Every time someone cries about hardware not being supported, you find out they didn’t care to look up compatibility. You can also ask the vendor, if you’re lost.
It’s like you buy a Diesel car and complain that it it’s annyoing because it breaks when you fill in gasoline.
Also it is very annoying when people say “I wish X was usable but it’s not”.
That’s dismissing something while at the same time posing as a supporter of the product you’re dismissing… Pretty much closing yourself to any response.
The person you’re complaining about made a perfectly reasonable and accurate post.
Correcting clearly false information isn’t “gatekeeping”, and even if he had been an asshole about it, you pretty clearly don’t know what gate keeping means.
I disagree but what do I know
EXPLAIN SETTING UP AUDIO SOFTWARE ON LINUX TO ME OR I’LL FUCKING KILL YOU! DON’T DUMB IT DOWN INTO SOME VAGUE SHIT! EXPLAIN JACK TO ME RIGHT NOW OR I’LL LITERALLY FUCKING KILL YOU! WHAT THE FUCK IS
cannot use real-time scheduling (FIFO at priority -4)
? WHAT THE FUCK ARE JACKD and QJACKCTL? DON’T DUMB IT DOWN OR I’LL FUCKING KILL YOUBut seriously I’ve tried getting some music-making/software synths/recording/tracking software together and every time I just bounce off of it because setting it up is just too much effort/out of my regular software wheelhouse/the documentation is like 5 decade-old forum posts with 2 replys.
Switching from Word to LibreOffice Writer was hard. Sure, I figured out documents on my own, but it still won’t print envelopes correctly (the printer doesn’t respect the margins and orientation compared to my Windows install).

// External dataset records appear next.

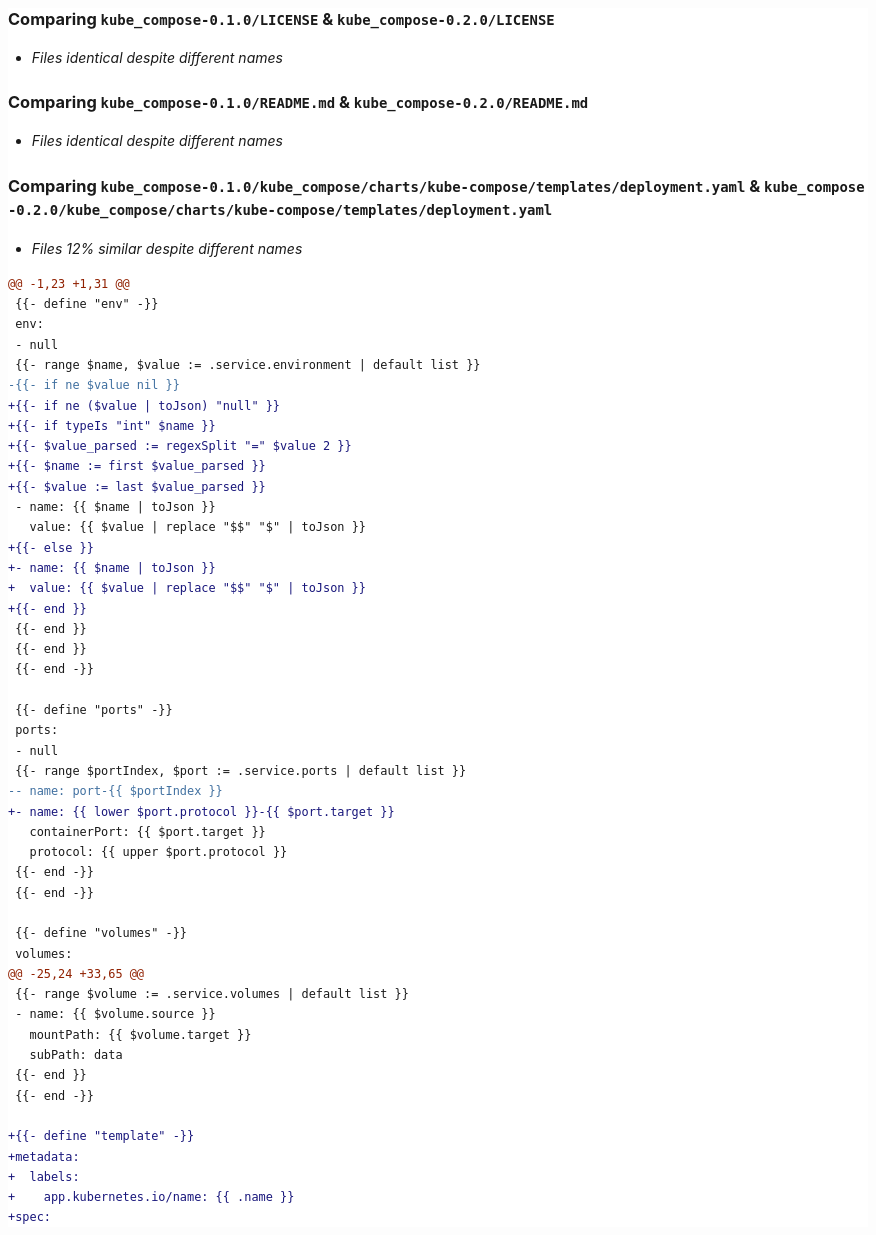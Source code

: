 
### Comparing `kube_compose-0.1.0/LICENSE` & `kube_compose-0.2.0/LICENSE`

 * *Files identical despite different names*

### Comparing `kube_compose-0.1.0/README.md` & `kube_compose-0.2.0/README.md`

 * *Files identical despite different names*

### Comparing `kube_compose-0.1.0/kube_compose/charts/kube-compose/templates/deployment.yaml` & `kube_compose-0.2.0/kube_compose/charts/kube-compose/templates/deployment.yaml`

 * *Files 12% similar despite different names*

```diff
@@ -1,23 +1,31 @@
 {{- define "env" -}}
 env:
 - null
 {{- range $name, $value := .service.environment | default list }}
-{{- if ne $value nil }}
+{{- if ne ($value | toJson) "null" }}
+{{- if typeIs "int" $name }}
+{{- $value_parsed := regexSplit "=" $value 2 }}
+{{- $name := first $value_parsed }}
+{{- $value := last $value_parsed }}
 - name: {{ $name | toJson }}
   value: {{ $value | replace "$$" "$" | toJson }}
+{{- else }}
+- name: {{ $name | toJson }}
+  value: {{ $value | replace "$$" "$" | toJson }}
+{{- end }}
 {{- end }}
 {{- end }}
 {{- end -}}
 
 {{- define "ports" -}}
 ports:
 - null
 {{- range $portIndex, $port := .service.ports | default list }}
-- name: port-{{ $portIndex }}
+- name: {{ lower $port.protocol }}-{{ $port.target }}
   containerPort: {{ $port.target }}
   protocol: {{ upper $port.protocol }}
 {{- end -}}
 {{- end -}}
 
 {{- define "volumes" -}}
 volumes:
@@ -25,24 +33,65 @@
 {{- range $volume := .service.volumes | default list }}
 - name: {{ $volume.source }}
   mountPath: {{ $volume.target }}
   subPath: data
 {{- end }}
 {{- end -}}
 
+{{- define "template" -}}
+metadata:
+  labels:
+    app.kubernetes.io/name: {{ .name }}
+spec:
```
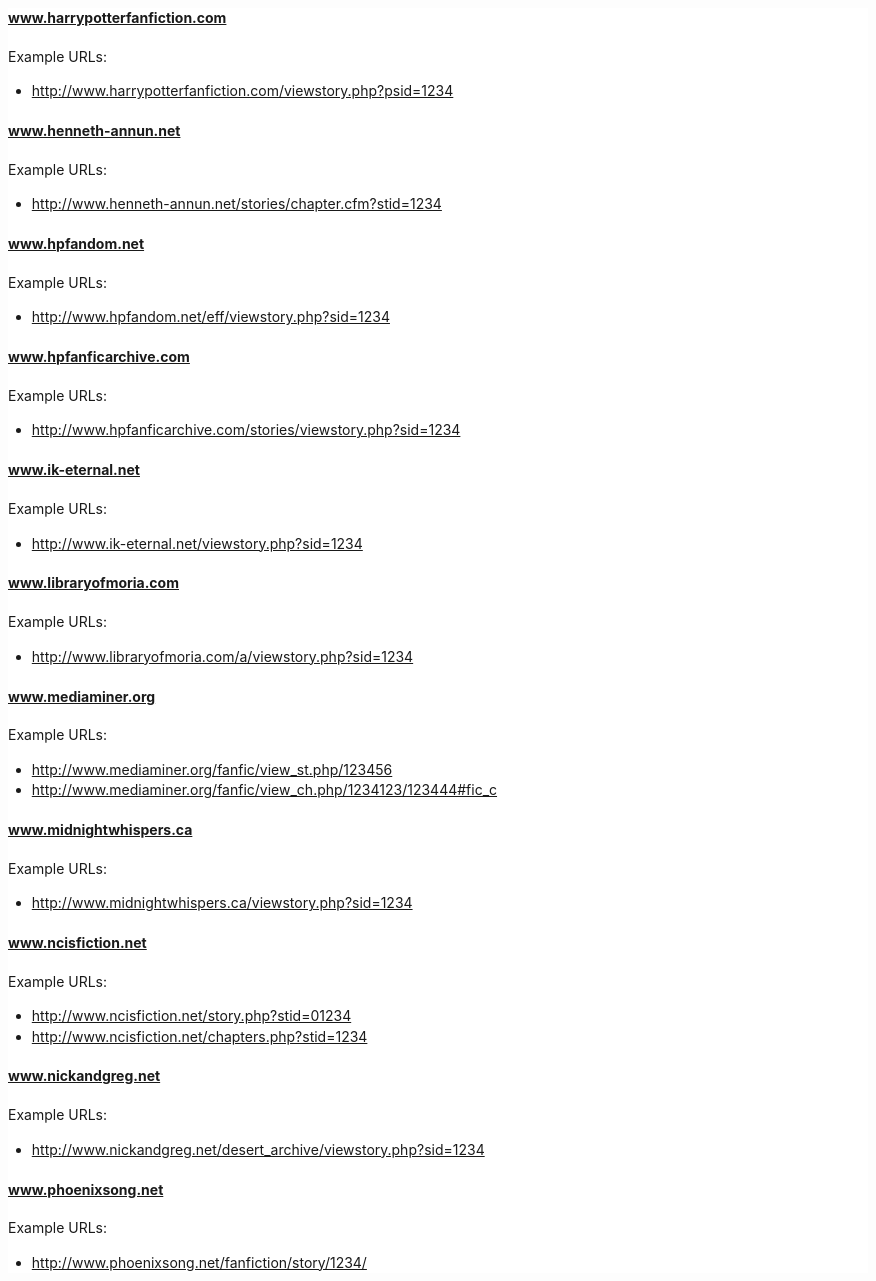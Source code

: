 #### www.harrypotterfanfiction.com ####

Example URLs:
  * http://www.harrypotterfanfiction.com/viewstory.php?psid=1234

#### www.henneth-annun.net ####

Example URLs:
  * http://www.henneth-annun.net/stories/chapter.cfm?stid=1234

#### www.hpfandom.net ####

Example URLs:
  * http://www.hpfandom.net/eff/viewstory.php?sid=1234

#### www.hpfanficarchive.com ####

Example URLs:
  * http://www.hpfanficarchive.com/stories/viewstory.php?sid=1234

#### www.ik-eternal.net ####

Example URLs:
  * http://www.ik-eternal.net/viewstory.php?sid=1234

#### www.libraryofmoria.com ####

Example URLs:
  * http://www.libraryofmoria.com/a/viewstory.php?sid=1234

#### www.mediaminer.org ####

Example URLs:
  * http://www.mediaminer.org/fanfic/view_st.php/123456
  * http://www.mediaminer.org/fanfic/view_ch.php/1234123/123444#fic_c

#### www.midnightwhispers.ca ####

Example URLs:
  * http://www.midnightwhispers.ca/viewstory.php?sid=1234

#### www.ncisfiction.net ####

Example URLs:
  * http://www.ncisfiction.net/story.php?stid=01234
  * http://www.ncisfiction.net/chapters.php?stid=1234

#### www.nickandgreg.net ####

Example URLs:
  * http://www.nickandgreg.net/desert_archive/viewstory.php?sid=1234

#### www.phoenixsong.net ####

Example URLs:
  * http://www.phoenixsong.net/fanfiction/story/1234/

I assume changing platforms and apps is harder when you use your computer to make money. I feel for the OP in the screenshot. Assuming his hardware is compatible, I’m sure he could take some time to learn a FOSS alternative but it’d be a while until he was proficient enough to make a living. The commenter was dickish but correct. Still, let’s not assume switching apps is as easy as switching gas stations.